Egress Window Costs
Egress window cost, including installation, ranges from $1,000 to $5,000, which includes installation from a profesional contractor. Egress window projects are fairly complex and involve digging out the exterior around where the window will be placed, installing the retaining wall or window well, cutting out the basement opening, building out the window frame, all of the permitting and installing and sealing the window. Many homeowners also opt to landscape the outside area to make it more pleasing to the eye.
Premium Egress Windows Prices
Premium egress basement window projects will cost between $3,000 and $5,000, which includes all of the preparation and installation steps, the materials, as well as the window itself. Of course, homeowners who opt for combination windows, such as a large fixed frame center window with two smaller casements on either side or two standalone casements (like in the picture below), along with a more elaborate landscaping plan can expect to pay more than the $5,000 that we used as the uppermost price point.
Mid Range Egress Window Costs
Mid range basement egress projects will run $2,000 to $3,000 total, which includes all the labor, materials and the cost of an egress window.
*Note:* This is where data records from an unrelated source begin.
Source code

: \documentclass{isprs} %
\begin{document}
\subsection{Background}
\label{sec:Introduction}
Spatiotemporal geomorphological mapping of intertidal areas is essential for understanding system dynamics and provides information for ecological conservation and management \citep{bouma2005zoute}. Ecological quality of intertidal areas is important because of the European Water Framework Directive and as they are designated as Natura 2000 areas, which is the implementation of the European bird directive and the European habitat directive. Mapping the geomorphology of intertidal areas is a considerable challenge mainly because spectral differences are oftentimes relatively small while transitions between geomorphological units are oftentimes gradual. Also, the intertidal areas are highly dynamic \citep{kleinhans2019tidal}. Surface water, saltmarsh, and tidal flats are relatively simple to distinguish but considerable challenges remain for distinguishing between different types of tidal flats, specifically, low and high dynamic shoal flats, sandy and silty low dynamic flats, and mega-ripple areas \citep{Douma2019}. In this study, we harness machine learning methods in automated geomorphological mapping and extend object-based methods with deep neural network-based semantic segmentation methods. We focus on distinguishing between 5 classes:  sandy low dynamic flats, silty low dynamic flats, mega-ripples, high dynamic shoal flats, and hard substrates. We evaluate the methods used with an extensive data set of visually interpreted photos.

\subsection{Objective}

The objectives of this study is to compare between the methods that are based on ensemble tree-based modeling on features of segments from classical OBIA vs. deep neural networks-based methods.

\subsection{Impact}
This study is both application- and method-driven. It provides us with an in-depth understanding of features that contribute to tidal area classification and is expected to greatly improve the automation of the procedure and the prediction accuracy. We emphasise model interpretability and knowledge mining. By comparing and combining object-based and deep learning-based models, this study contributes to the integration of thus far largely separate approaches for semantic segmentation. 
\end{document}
This price point may or may not use a window well (often considered a less expensive approach to a basement egress), but it will certainly involve a less elaborate window and exterior lanscaping plan than the premium price point above.
Entry Level Egress Window Cost
Entry level egress basement projects will run somewhere in the $1,000 to $2,000 range, which includes all materials, the window and professional installation. Want to price out your project? Use our egress window calculator to find industry standard costs.
Basics Of Egress Windows
So what are egress windows? It is a common question from homeowners interested in doing a basement remodel or conversion. Basically, egress windows serve as emergency exits in basements. The definition of an egress is an exit or way out. Basements typically have one way in and out - the door leading upstairs. An egress window provides a second emergency exit should a fire, accident or other scenario occur that effectively blocks or bars the door from being used to escape from the home.
Codes & Requirements
There are a number of safety and building codes, along with windows size requirements that must be met when installing a basement egress window in order to make the space safe and to provide an emergency exit. The code applies to any basement that has what is deemed habitable living areas. So if the basement is simply storage area where no one spends any considerable time, no egress is necessary. Learn more about egress window code here.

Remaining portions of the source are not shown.